Hello! I'm not quite sure where this topic should go in the pre-university or university forums, but figured this would be the most appropriate place in the end, only because while I'm using the determinant of a matrix, you should get the same result if you rearranged and substituted to solve for simultaneous equations. Anyway, I'm trying to program an "aimbot" for a simple 2D game.

Here's the scenario.

You are riding around in a tank at position P. Your target is at point T, moving in a direction $\displaystyle \phi$ with speed $\displaystyle v_T$.

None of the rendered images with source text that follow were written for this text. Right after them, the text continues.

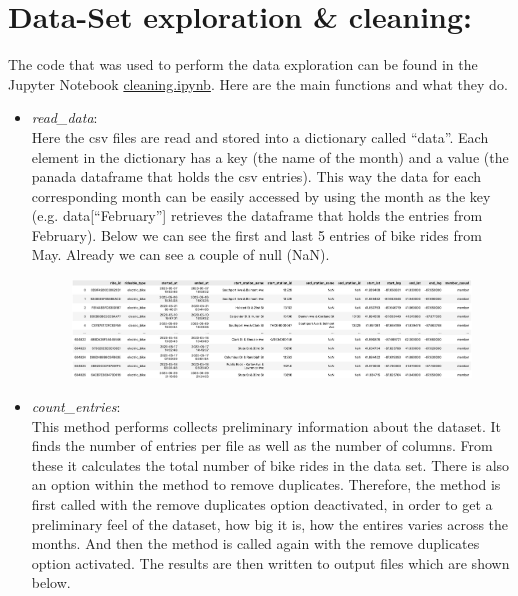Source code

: \documentclass[12pt]{article}
\begin{document}
\section*{Data-Set exploration \& cleaning:}
The code that was used to perform the data exploration can be found in the Jupyter Notebook \href{https://github.com/SummerKassem/BikeShareCS/blob/main/Code/cleaning.ipynb}{cleaning.ipynb}. Here are the main functions and what they do.
\begin{itemize}
	\item \textit{read\_data}:\\
	Here the csv files are read and stored into a dictionary called “data”. Each element in the dictionary has a key (the name of the month) and a value (the panada dataframe that holds the csv entries). This way the data for each corresponding month can be easily accessed by using the month as the key (e.g. data[“February”] retrieves the dataframe that holds the entries from February). Below we can see the first and last 5 entries of bike rides from May. Already we can see a couple of null (NaN).

	\begin{figure}[h]
	\hspace{-1.8cm}
	\includegraphics[width=8 in, height = 2 in]{imgMay.png}
	\end{figure}
	\pagebreak
	
	\item \textit{count\_entries}:\\
	This method performs collects preliminary information about the dataset. It finds the number of entries per file as well as the number of columns. From these it calculates the total number of bike rides in the data set. There is also an option within the method to remove duplicates. Therefore, the method is first called with the remove duplicates option deactivated, in order to get a preliminary feel of the dataset, how big it is, how the entires varies across the months. And then the method is called again with the remove duplicates option activated. The results are then written to output files which are shown below. 
	

\end{itemize}
\end{document}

Given that the speed of your projectile is $\displaystyle v_P$, find the angle $\displaystyle \theta$ you should aim at such that if your projectile will hit the target if you were to fire now.

Here's a diagram to help illustrate:

In other words, find theta in terms of all the other variables.

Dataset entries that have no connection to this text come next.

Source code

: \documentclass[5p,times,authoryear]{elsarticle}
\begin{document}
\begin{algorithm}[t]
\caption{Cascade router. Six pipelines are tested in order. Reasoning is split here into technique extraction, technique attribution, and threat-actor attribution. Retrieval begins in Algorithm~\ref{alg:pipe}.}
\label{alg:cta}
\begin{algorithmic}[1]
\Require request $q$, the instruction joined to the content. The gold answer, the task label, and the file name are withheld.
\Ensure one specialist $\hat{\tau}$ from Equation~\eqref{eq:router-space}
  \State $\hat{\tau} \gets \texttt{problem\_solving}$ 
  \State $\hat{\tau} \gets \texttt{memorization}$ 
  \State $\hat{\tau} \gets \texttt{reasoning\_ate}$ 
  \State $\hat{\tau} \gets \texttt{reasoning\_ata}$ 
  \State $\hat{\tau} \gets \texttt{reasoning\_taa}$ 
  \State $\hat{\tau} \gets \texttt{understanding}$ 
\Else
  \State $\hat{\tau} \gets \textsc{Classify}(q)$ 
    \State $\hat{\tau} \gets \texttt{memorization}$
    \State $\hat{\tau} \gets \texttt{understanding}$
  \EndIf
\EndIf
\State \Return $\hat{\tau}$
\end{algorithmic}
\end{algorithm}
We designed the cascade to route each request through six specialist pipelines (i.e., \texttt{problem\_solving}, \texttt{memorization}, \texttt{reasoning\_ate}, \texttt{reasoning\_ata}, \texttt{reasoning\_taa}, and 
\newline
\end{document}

Here's what I have so far:

$\displaystyle a = tu - tv$

thus, $\displaystyle a = t(u-v)$

The two vectors $\displaystyle a$ and $\displaystyle u-v$ are linearly dependent (by t), so the determinant of the matrix formed by $\displaystyle a$ and $\displaystyle u-v$ is 0.

Thus, expanding into components, I get

$\displaystyle detM = det\begin{pmatrix}\triangle x&v_P cos\theta - v_T cos\phi\\\triangle y&v_P sin\theta - v_T sin\phi\end{pmatrix}=0$

$\displaystyle \triangle x(v_P sin\theta - v_T sin\phi) = \triangle y(v_P cos\theta - v_T cos\phi)$

Gathering up all the theta components, I have:

$\displaystyle v_P (\triangle x sin\theta - \triangle y cos\theta) = v_T (\triangle x sin\phi - \triangle y cos\phi)$

Thus,

$\displaystyle \triangle x sin\theta - \triangle y cos\theta = \frac{v_T (\triangle x sin\phi - \triangle y cos\phi)}{v_P}$

I can then use the trigonometric identity,

$\displaystyle asin x + bcosx = \sqrt{a^2 + b^2} sin(x + tan^{-1}(\frac{b}{a}))$

So if I let $\displaystyle a = \triangle x$ and $\displaystyle b = -\triangle y$, then I get the following hideous expression:

$\displaystyle \sqrt{(\triangle x)^2 + (\triangle y)^2}sin(\theta - tan^{-1}(\frac{\triangle y}{\triangle x})) = \frac{v_T (\triangle x sin\phi - \triangle y cos\phi)}{v_P}$

So as a final expression,

$\displaystyle \theta = tan^{-1}\bigl(\frac{\triangle y}{\triangle x}\bigr) + sin^{-1}\left [\frac{v_T (\triangle x sin\phi - \triangle y cos\phi)}{v_P\sqrt{(\triangle x)^2 + (\triangle y)^2}} \right ]$

This looks correct, but when I coded it up, it only seemed to work if the target lay within the first quadrant.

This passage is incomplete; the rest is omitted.